What this guide covers
- The four criteria all major graders use to assign a grade
- How to self-assess a card honestly before committing to submission
- Safe cleaning steps that will not damage the card before it ships
- How to package cards correctly so they arrive in the same condition they left
What graders actually evaluate
All three major grading services — PSA, BGS (Beckett), and CGC — evaluate cards using four primary criteria: centering, corners, edges, and surface. Each criterion is assessed separately, and the overall grade reflects the weakest area, not an average. A card with perfect centering but damaged edges will receive a grade based on the edge damage.
Centering is measured as the ratio of border width from the artwork to the card edge on opposite sides. A card with significantly more border on the left than the right is off-center. PSA accepts up to 60/40 front and 90/10 back for a PSA 10 on some sets. BGS is stricter, with subgrades assigned separately. Corners are assessed for whitening, rounding, and fraying. Edges are checked for chipping, nicks, and roughness.
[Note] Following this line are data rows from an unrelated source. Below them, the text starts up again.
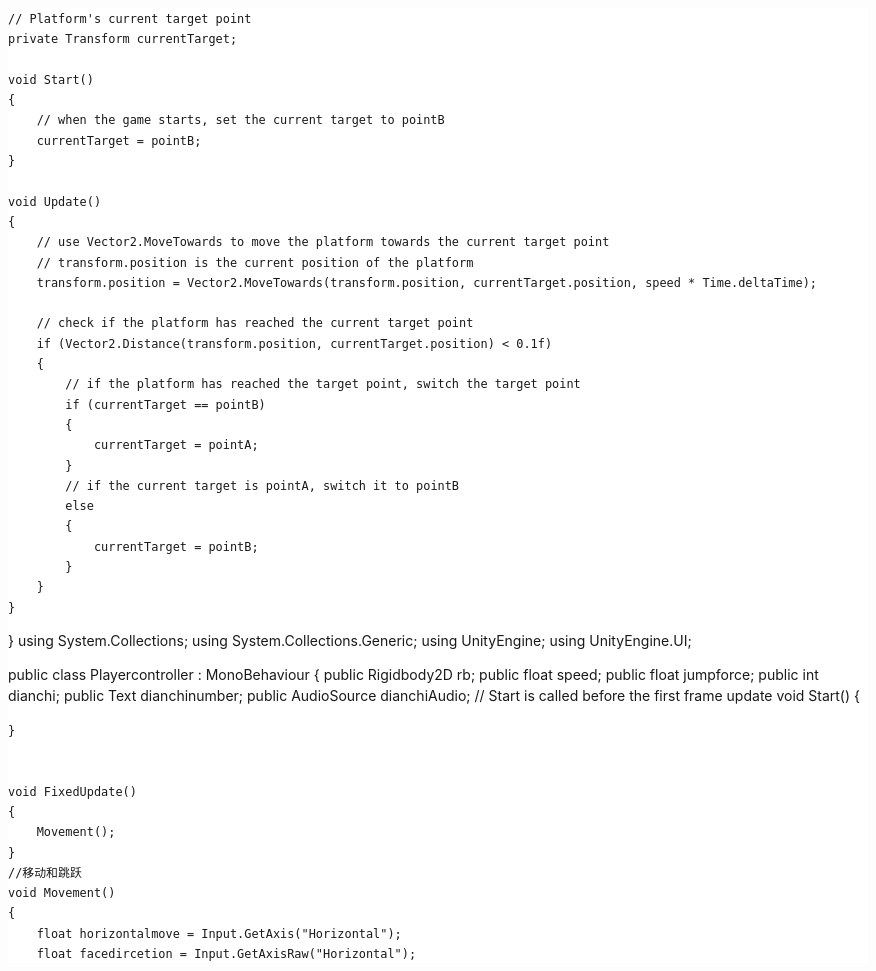     // Platform's current target point
    private Transform currentTarget;

    void Start()
    {
        // when the game starts, set the current target to pointB
        currentTarget = pointB;
    }

    void Update()
    {
        // use Vector2.MoveTowards to move the platform towards the current target point
        // transform.position is the current position of the platform
        transform.position = Vector2.MoveTowards(transform.position, currentTarget.position, speed * Time.deltaTime);

        // check if the platform has reached the current target point
        if (Vector2.Distance(transform.position, currentTarget.position) < 0.1f)
        {
            // if the platform has reached the target point, switch the target point
            if (currentTarget == pointB)
            {
                currentTarget = pointA;
            }
            // if the current target is pointA, switch it to pointB
            else
            {
                currentTarget = pointB;
            }
        }
    }
}
using System.Collections;
using System.Collections.Generic;
using UnityEngine;
using UnityEngine.UI;

public class Playercontroller : MonoBehaviour
{
    public Rigidbody2D rb;
    public float speed;
    public float jumpforce;
    public int dianchi;
    public Text dianchinumber;
    public AudioSource dianchiAudio;
    // Start is called before the first frame update
    void Start()
    {
        
    }

    
    void FixedUpdate()
    {
        Movement();
    }
    //移动和跳跃
    void Movement()
    {
        float horizontalmove = Input.GetAxis("Horizontal");
        float facedircetion = Input.GetAxisRaw("Horizontal");
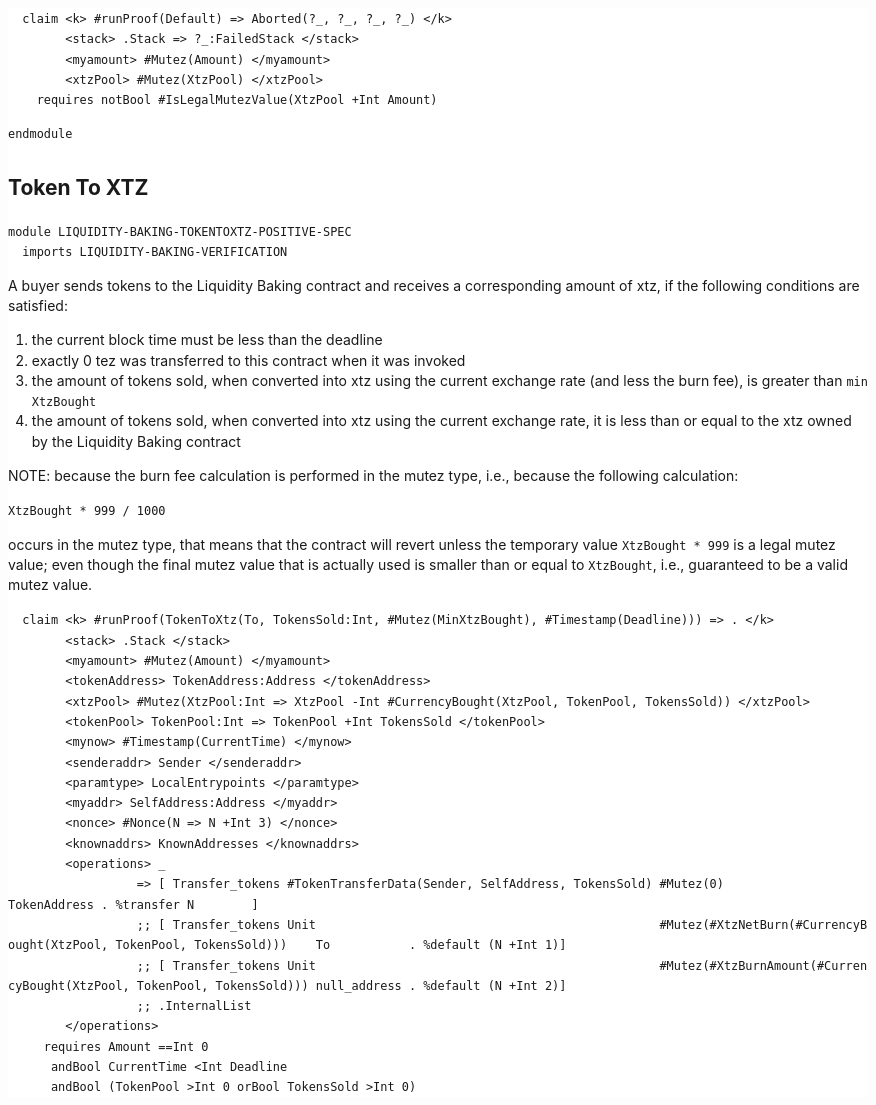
 ```k
  claim <k> #runProof(Default) => Aborted(?_, ?_, ?_, ?_) </k>
        <stack> .Stack => ?_:FailedStack </stack>
        <myamount> #Mutez(Amount) </myamount>
        <xtzPool> #Mutez(XtzPool) </xtzPool>
    requires notBool #IsLegalMutezValue(XtzPool +Int Amount)
```

```k
endmodule
```

## Token To XTZ

```k
module LIQUIDITY-BAKING-TOKENTOXTZ-POSITIVE-SPEC
  imports LIQUIDITY-BAKING-VERIFICATION
```

A buyer sends tokens to the Liquidity Baking contract and receives a corresponding amount of xtz, if the following conditions are satisfied:

1.  the current block time must be less than the deadline
2.  exactly 0 tez was transferred to this contract when it was invoked
3.  the amount of tokens sold, when converted into xtz using the current exchange rate (and less the burn fee), is greater than `minXtzBought`
4.  the amount of tokens sold, when converted into xtz using the current exchange rate, it is less than or equal to the xtz owned by the Liquidity Baking contract

NOTE: because the burn fee calculation is performed in the mutez type, i.e., because the following calculation:

```
XtzBought * 999 / 1000
```

occurs in the mutez type, that means that the contract will revert unless the temporary value `XtzBought * 999` is a legal mutez value;
even though the final mutez value that is actually used is smaller than or equal to `XtzBought`, i.e., guaranteed to be a valid mutez value.

```k
  claim <k> #runProof(TokenToXtz(To, TokensSold:Int, #Mutez(MinXtzBought), #Timestamp(Deadline))) => . </k>
        <stack> .Stack </stack>
        <myamount> #Mutez(Amount) </myamount>
        <tokenAddress> TokenAddress:Address </tokenAddress>
        <xtzPool> #Mutez(XtzPool:Int => XtzPool -Int #CurrencyBought(XtzPool, TokenPool, TokensSold)) </xtzPool>
        <tokenPool> TokenPool:Int => TokenPool +Int TokensSold </tokenPool>
        <mynow> #Timestamp(CurrentTime) </mynow>
        <senderaddr> Sender </senderaddr>
        <paramtype> LocalEntrypoints </paramtype>
        <myaddr> SelfAddress:Address </myaddr>
        <nonce> #Nonce(N => N +Int 3) </nonce>
        <knownaddrs> KnownAddresses </knownaddrs>
        <operations> _
                  => [ Transfer_tokens #TokenTransferData(Sender, SelfAddress, TokensSold) #Mutez(0)                                                               TokenAddress . %transfer N        ]
                  ;; [ Transfer_tokens Unit                                                #Mutez(#XtzNetBurn(#CurrencyBought(XtzPool, TokenPool, TokensSold)))    To           . %default (N +Int 1)]
                  ;; [ Transfer_tokens Unit                                                #Mutez(#XtzBurnAmount(#CurrencyBought(XtzPool, TokenPool, TokensSold))) null_address . %default (N +Int 2)]
                  ;; .InternalList
        </operations>
     requires Amount ==Int 0
      andBool CurrentTime <Int Deadline
      andBool (TokenPool >Int 0 orBool TokensSold >Int 0)
```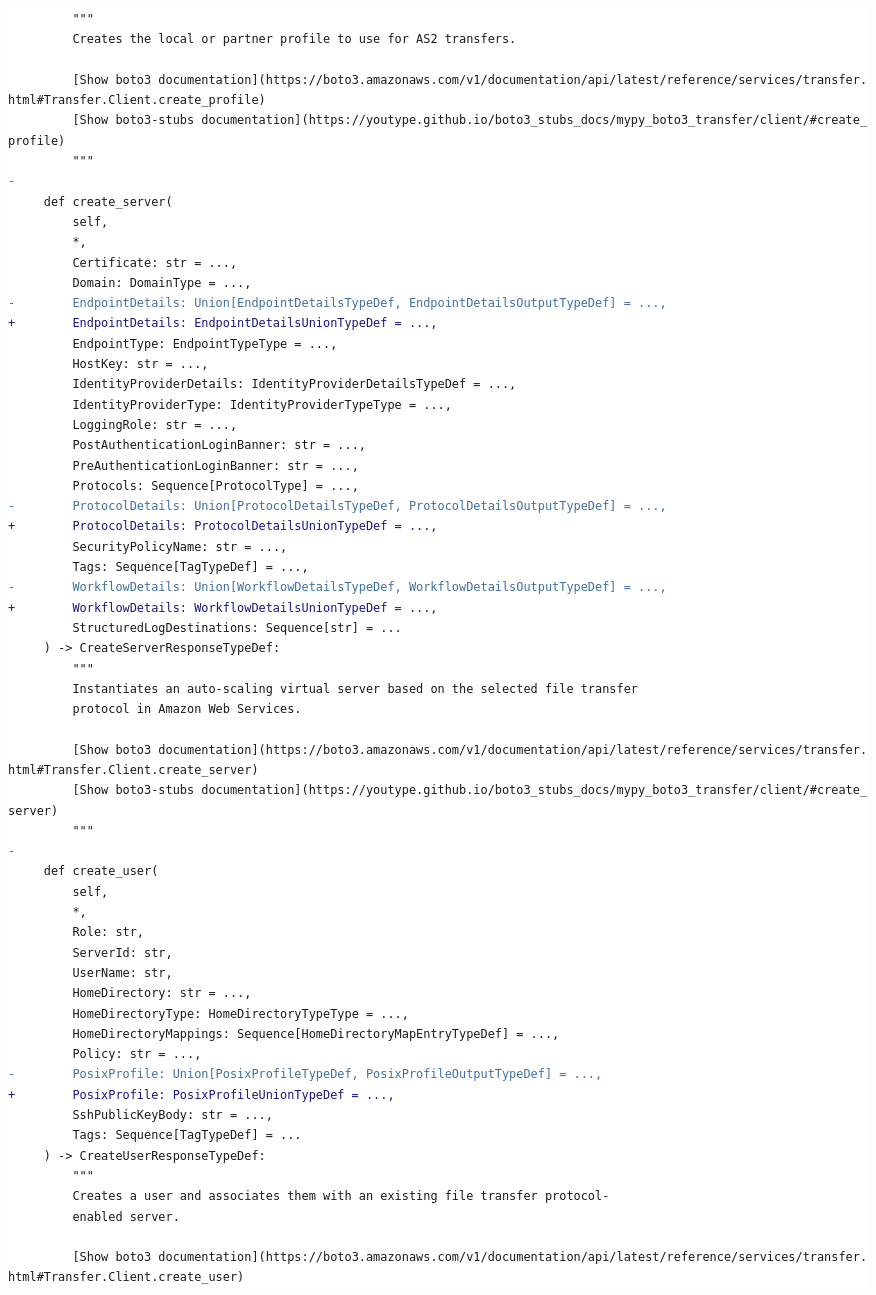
 ```diff
         """
         Creates the local or partner profile to use for AS2 transfers.
 
         [Show boto3 documentation](https://boto3.amazonaws.com/v1/documentation/api/latest/reference/services/transfer.html#Transfer.Client.create_profile)
         [Show boto3-stubs documentation](https://youtype.github.io/boto3_stubs_docs/mypy_boto3_transfer/client/#create_profile)
         """
-
     def create_server(
         self,
         *,
         Certificate: str = ...,
         Domain: DomainType = ...,
-        EndpointDetails: Union[EndpointDetailsTypeDef, EndpointDetailsOutputTypeDef] = ...,
+        EndpointDetails: EndpointDetailsUnionTypeDef = ...,
         EndpointType: EndpointTypeType = ...,
         HostKey: str = ...,
         IdentityProviderDetails: IdentityProviderDetailsTypeDef = ...,
         IdentityProviderType: IdentityProviderTypeType = ...,
         LoggingRole: str = ...,
         PostAuthenticationLoginBanner: str = ...,
         PreAuthenticationLoginBanner: str = ...,
         Protocols: Sequence[ProtocolType] = ...,
-        ProtocolDetails: Union[ProtocolDetailsTypeDef, ProtocolDetailsOutputTypeDef] = ...,
+        ProtocolDetails: ProtocolDetailsUnionTypeDef = ...,
         SecurityPolicyName: str = ...,
         Tags: Sequence[TagTypeDef] = ...,
-        WorkflowDetails: Union[WorkflowDetailsTypeDef, WorkflowDetailsOutputTypeDef] = ...,
+        WorkflowDetails: WorkflowDetailsUnionTypeDef = ...,
         StructuredLogDestinations: Sequence[str] = ...
     ) -> CreateServerResponseTypeDef:
         """
         Instantiates an auto-scaling virtual server based on the selected file transfer
         protocol in Amazon Web Services.
 
         [Show boto3 documentation](https://boto3.amazonaws.com/v1/documentation/api/latest/reference/services/transfer.html#Transfer.Client.create_server)
         [Show boto3-stubs documentation](https://youtype.github.io/boto3_stubs_docs/mypy_boto3_transfer/client/#create_server)
         """
-
     def create_user(
         self,
         *,
         Role: str,
         ServerId: str,
         UserName: str,
         HomeDirectory: str = ...,
         HomeDirectoryType: HomeDirectoryTypeType = ...,
         HomeDirectoryMappings: Sequence[HomeDirectoryMapEntryTypeDef] = ...,
         Policy: str = ...,
-        PosixProfile: Union[PosixProfileTypeDef, PosixProfileOutputTypeDef] = ...,
+        PosixProfile: PosixProfileUnionTypeDef = ...,
         SshPublicKeyBody: str = ...,
         Tags: Sequence[TagTypeDef] = ...
     ) -> CreateUserResponseTypeDef:
         """
         Creates a user and associates them with an existing file transfer protocol-
         enabled server.
 
         [Show boto3 documentation](https://boto3.amazonaws.com/v1/documentation/api/latest/reference/services/transfer.html#Transfer.Client.create_user)
```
Surfaces are inspected for scratches, print lines, staining, and holo damage.
Understanding this framework changes how you evaluate candidates. The Pokemon card condition guide gives you the vocabulary to assess each factor accurately before spending on submission.
Self-assess honestly before selecting candidates
Grading is only profitable when the certified grade adds enough value to cover the submission cost and the difference between the graded and raw market price. Submitting cards that are likely to grade PSA 7 or below rarely makes financial sense because the certified premium for those grades is small and the submission cost is fixed.
Self-assessment requires good lighting and a jeweler's loupe or macro camera lens. Examine corners under raking light at multiple angles — corner whitening is easiest to see when light hits the edge at a low angle. Check holo surfaces by tilting the card slowly under a single bright source and looking for fine scratches. Edges should be even under direct light without chips or fraying.
If you are not confident about a card's value before grading, use the price checker to compare raw versus graded market prices and confirm the submission makes economic sense.
Clean the card safely before submission
Light surface cleaning before submission removes fingerprints and dust that could appear as surface issues under grader lighting. The only safe method is a clean, dry microfiber cloth with minimal pressure. Never use alcohol, chemical cleaners, or abrasive materials — any chemical residue or scratch introduced during cleaning will be visible to graders and can turn a borderline 9 into an 8.
Do not attempt to clean corners or edges. Any contact with corners risks rounding or adding micro-whitening. Surface cleaning is appropriate only for the face and back of the card, avoiding corners and edges entirely. For more detail on safe cleaning technique, see the Pokemon card cleaning guide.
Sleeve and package cards correctly for shipping
A card that arrives at the grading company in worse condition than it left your hands has failed before it was evaluated. The packaging step is where many collectors make avoidable mistakes.
Each card should be placed in a clean penny sleeve first, then inside a firm top loader. Tape the top of the top loader shut — do not let the card float inside. Cards that shift during transit can develop edge or corner wear from contact with the inside of the holder. Place the loaded top loaders inside a bubble-wrapped parcel within the shipping box. Cards should not be able to move.
Follow the specific submission requirements from each grading service exactly. PSA, BGS, and CGC all have different form requirements, service level options, and packaging specifications. Submission errors can add weeks of processing delay or result in cards being returned ungraded.
Which cards are worth submitting
The general rule is that a card is worth grading if the PSA 9 or PSA 10 price is significantly higher than the raw price, and the card has a realistic chance of hitting that grade based on your honest self-assessment. For most modern bulk rares this math does not work. For vintage cards, key Pokemon, and high-demand modern chase cards, the premium for certified grades is real and the submission makes sense.
If you are unsure whether you should grade at all, the Pokemon card grading guide walks through the decision criteria in detail. Grading is not the right move for every valuable card — it depends on how you intend to hold, sell, or display it.
Track submission status and log returned grades
All three major grading services provide order tracking. After submission, log each card's submission date, declared value, and service level so you can compare return time against estimates and track which service performs best for your card type. When grades return, log the result alongside the original raw condition assessment — over time this helps you calibrate your pre-submission evaluations.
The PokeSnap collection app lets you track raw and graded cards in the same system, so you can see your full collection value whether the cards are certified or not.
The simple rule
To prepare Pokemon cards for grading: assess corners, edges, centering, and surface honestly before selecting a card, clean only with a dry microfiber cloth, sleeve and top-load correctly for shipping, and confirm that the graded price premium justifies the submission cost before committing. Preparation starts before the card leaves your hands.